The Senators and Representatives before mentioned, and the Members of the several State Legislatures, and all executive and judicial Officers, both of the United States and of the several States, shall be bound by Oath or Affirmation, to support this Constitution; but no religious Test shall ever be required as a Qualification to any Office or public Trust under the United States.

The wording of the required oath is specified under Title V § 3331 of the United States Code:

An individual, except the President, elected or appointed to an office of honor or profit in the civil service or uniformed services, shall take the following oath:

“I, AB, do solemnly swear (or affirm) that I will support and defend the Constitution of the United States against all enemies, foreign and domestic; that I will bear true faith and allegiance to the same; that I take this obligation freely, without any mental reservation or purpose of evasion; and that I will well and faithfully discharge the duties of the office on which I am about to enter. So help me God.”

Every officer in the United States Military took that oath. The time will soon arrive when a serving officer will have to choose between keeping his oath and pursuing a comfortable career track in his chosen service.

I don’t envy the lot of a dedicated soldier right now. Maybe that’s why the attrition rate in the armed services is so high — honorable people are making the decision not to re-enlist rather than be a party to the unfolding travesty.
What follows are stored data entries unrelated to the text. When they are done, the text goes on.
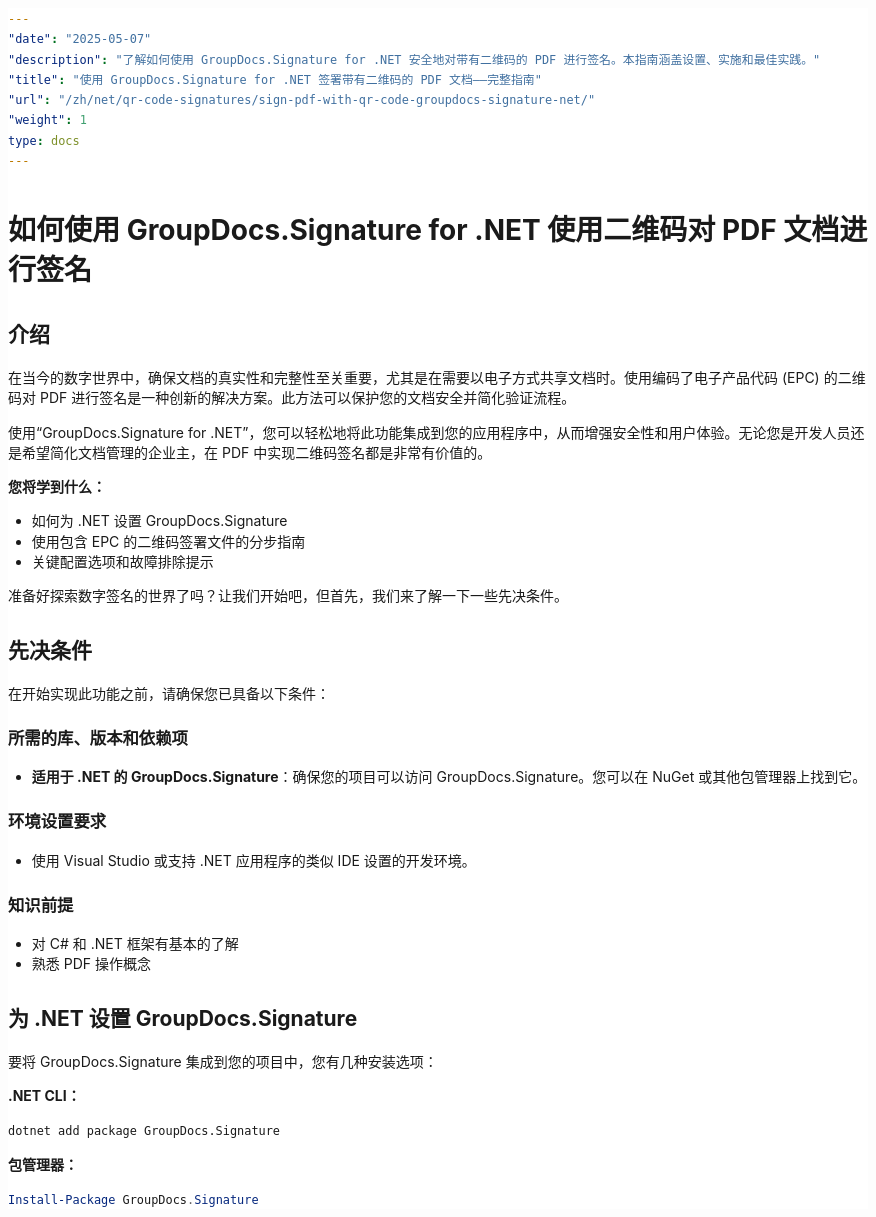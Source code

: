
 ```yaml
---
"date": "2025-05-07"
"description": "了解如何使用 GroupDocs.Signature for .NET 安全地对带有二维码的 PDF 进行签名。本指南涵盖设置、实施和最佳实践。"
"title": "使用 GroupDocs.Signature for .NET 签署带有二维码的 PDF 文档——完整指南"
"url": "/zh/net/qr-code-signatures/sign-pdf-with-qr-code-groupdocs-signature-net/"
"weight": 1
type: docs
---
```

# 如何使用 GroupDocs.Signature for .NET 使用二维码对 PDF 文档进行签名

## 介绍

在当今的数字世界中，确保文档的真实性和完整性至关重要，尤其是在需要以电子方式共享文档时。使用编码了电子产品代码 (EPC) 的二维码对 PDF 进行签名是一种创新的解决方案。此方法可以保护您的文档安全并简化验证流程。

使用“GroupDocs.Signature for .NET”，您可以轻松地将此功能集成到您的应用程序中，从而增强安全性和用户体验。无论您是开发人员还是希望简化文档管理的企业主，在 PDF 中实现二维码签名都是非常有价值的。

**您将学到什么：**
- 如何为 .NET 设置 GroupDocs.Signature
- 使用包含 EPC 的二维码签署文件的分步指南
- 关键配置选项和故障排除提示

准备好探索数字签名的世界了吗？让我们开始吧，但首先，我们来了解一下一些先决条件。

## 先决条件

在开始实现此功能之前，请确保您已具备以下条件：

### 所需的库、版本和依赖项
- **适用于 .NET 的 GroupDocs.Signature**：确保您的项目可以访问 GroupDocs.Signature。您可以在 NuGet 或其他包管理器上找到它。
  
### 环境设置要求
- 使用 Visual Studio 或支持 .NET 应用程序的类似 IDE 设置的开发环境。

### 知识前提
- 对 C# 和 .NET 框架有基本的了解
- 熟悉 PDF 操作概念

## 为 .NET 设置 GroupDocs.Signature

要将 GroupDocs.Signature 集成到您的项目中，您有几种安装选项：

**.NET CLI：**
```bash
dotnet add package GroupDocs.Signature
```

**包管理器：**
```powershell
Install-Package GroupDocs.Signature
```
Their collective departure leaves the field to ambitious cynics and opportunists.

Things were bad enough when the Pentagon decided that soldiers in Afghanistan had to treat the Koran with greater reverence than they treated the Bible. The situation deteriorated further when the brass ordered officers in the field to be more concerned with maintaining good community relations with the locals — some of whom were actively aiding the enemy — than with the lives of their own men.

Our government reached a new low, however, when it began to collaborate with Al Qaeda and its affiliates in Libya and Syria. The current president’s predecessor identified Al Qaeda as the enemy, but Barack Hussein Obama appears to have different ideas. Unfortunately, even if he doesn’t consider them to be our enemy, the mujahideen in the Maghreb have no doubt they are at war with us. They are manifestly enemies both foreign and domestic — the latter in a more subtle, suave, and dangerous form as infiltrators working for the Muslim Brotherhood. Aiding and abetting these enemies does not support and defend the Constitution of the United States.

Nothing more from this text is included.